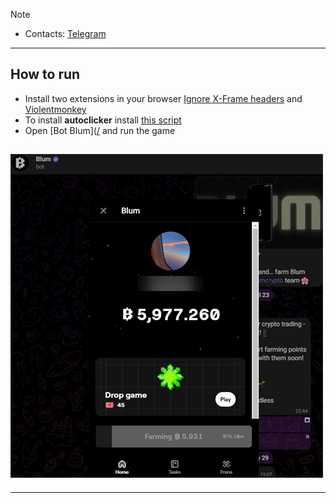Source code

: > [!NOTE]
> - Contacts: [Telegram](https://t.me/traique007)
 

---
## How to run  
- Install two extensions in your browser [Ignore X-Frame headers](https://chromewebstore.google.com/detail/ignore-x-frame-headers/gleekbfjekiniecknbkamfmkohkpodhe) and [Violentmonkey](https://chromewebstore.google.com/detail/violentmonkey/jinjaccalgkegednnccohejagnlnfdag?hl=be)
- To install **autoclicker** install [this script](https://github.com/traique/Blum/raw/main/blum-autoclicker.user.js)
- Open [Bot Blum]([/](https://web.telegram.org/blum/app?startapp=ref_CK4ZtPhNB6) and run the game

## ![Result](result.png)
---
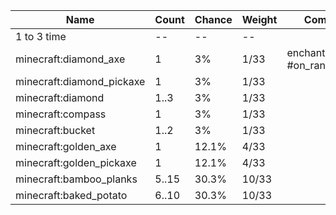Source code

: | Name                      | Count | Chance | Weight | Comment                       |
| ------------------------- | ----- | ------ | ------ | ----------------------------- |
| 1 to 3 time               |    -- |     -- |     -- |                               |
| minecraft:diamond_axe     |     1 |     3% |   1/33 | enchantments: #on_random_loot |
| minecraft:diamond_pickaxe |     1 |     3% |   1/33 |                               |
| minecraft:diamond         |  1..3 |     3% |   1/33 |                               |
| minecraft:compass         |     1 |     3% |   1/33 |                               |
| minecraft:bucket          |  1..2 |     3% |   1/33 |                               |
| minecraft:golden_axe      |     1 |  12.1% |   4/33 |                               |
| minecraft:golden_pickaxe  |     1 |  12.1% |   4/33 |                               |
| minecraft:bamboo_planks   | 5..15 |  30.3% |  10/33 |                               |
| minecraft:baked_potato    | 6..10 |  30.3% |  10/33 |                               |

---

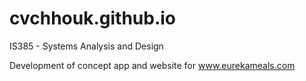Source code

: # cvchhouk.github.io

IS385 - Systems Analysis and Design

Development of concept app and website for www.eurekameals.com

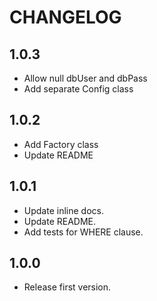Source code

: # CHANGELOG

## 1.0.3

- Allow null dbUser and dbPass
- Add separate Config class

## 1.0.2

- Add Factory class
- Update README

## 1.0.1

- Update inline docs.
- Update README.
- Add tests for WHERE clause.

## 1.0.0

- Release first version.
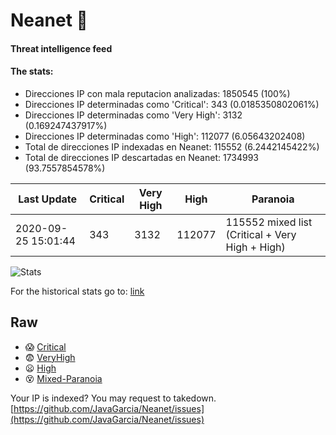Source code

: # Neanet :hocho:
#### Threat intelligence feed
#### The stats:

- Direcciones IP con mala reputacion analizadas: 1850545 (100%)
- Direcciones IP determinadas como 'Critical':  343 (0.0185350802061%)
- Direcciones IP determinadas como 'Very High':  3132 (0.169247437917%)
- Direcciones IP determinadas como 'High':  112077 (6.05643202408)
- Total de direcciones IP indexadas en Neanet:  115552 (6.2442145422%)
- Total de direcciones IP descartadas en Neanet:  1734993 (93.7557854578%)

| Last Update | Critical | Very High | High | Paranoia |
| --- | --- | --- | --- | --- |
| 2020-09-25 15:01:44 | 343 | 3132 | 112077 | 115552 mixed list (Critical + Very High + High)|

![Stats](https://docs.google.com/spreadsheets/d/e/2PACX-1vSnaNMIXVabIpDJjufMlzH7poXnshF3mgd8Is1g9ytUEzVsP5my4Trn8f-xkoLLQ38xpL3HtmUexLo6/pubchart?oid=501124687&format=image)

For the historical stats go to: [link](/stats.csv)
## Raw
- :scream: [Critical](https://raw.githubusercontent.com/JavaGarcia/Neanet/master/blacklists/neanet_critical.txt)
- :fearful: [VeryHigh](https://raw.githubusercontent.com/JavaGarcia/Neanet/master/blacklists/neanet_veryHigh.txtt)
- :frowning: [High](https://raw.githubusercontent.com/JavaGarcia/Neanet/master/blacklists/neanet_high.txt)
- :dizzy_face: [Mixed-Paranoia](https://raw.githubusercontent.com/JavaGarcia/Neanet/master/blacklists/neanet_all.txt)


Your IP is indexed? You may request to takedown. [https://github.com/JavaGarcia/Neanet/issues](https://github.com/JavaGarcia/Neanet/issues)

...

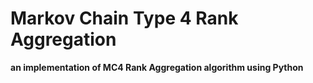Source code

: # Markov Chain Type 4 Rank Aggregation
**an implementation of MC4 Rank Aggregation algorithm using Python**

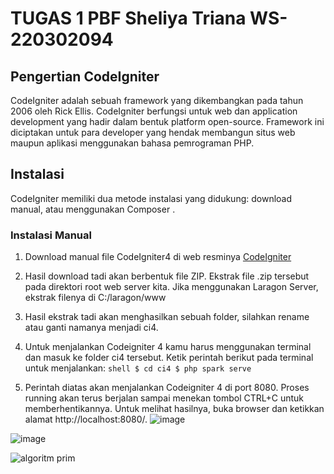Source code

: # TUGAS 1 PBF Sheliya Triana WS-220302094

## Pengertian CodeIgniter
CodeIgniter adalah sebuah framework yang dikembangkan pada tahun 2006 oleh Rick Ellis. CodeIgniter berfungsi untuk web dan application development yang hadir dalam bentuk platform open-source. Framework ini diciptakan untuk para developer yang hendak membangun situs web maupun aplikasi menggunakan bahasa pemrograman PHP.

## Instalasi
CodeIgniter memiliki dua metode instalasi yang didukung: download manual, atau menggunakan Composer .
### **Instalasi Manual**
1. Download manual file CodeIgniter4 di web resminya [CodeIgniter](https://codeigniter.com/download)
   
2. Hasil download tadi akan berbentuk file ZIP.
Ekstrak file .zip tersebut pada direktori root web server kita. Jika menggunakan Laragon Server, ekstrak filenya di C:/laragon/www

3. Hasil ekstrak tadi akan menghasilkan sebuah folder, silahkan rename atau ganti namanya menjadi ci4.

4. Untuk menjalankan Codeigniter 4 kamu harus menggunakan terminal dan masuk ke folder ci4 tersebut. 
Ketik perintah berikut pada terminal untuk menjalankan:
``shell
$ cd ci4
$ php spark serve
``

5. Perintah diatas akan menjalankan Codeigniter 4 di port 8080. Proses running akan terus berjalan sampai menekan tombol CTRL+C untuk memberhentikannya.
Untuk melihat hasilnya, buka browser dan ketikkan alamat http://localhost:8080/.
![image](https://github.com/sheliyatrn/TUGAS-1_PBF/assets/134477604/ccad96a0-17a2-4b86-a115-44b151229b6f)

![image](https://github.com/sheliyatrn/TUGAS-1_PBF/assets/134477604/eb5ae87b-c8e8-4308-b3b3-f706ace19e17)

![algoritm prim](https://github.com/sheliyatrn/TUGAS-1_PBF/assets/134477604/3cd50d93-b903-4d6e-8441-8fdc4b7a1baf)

# Exercise directions
What is wanted is an exact copy of the lines above from the one containing "- Update inline docs." through the one containing "- Direcciones IP con", with no pictures in it.

# Result of this task
- Update inline docs.
- Update README.
- Add tests for WHERE clause.

## 1.0.0

- Release first version.
Source code

: # Neanet :hocho:
#### Threat intelligence feed
#### The stats:

- Direcciones IP con mala reputacion analizadas: 1850545 (100%)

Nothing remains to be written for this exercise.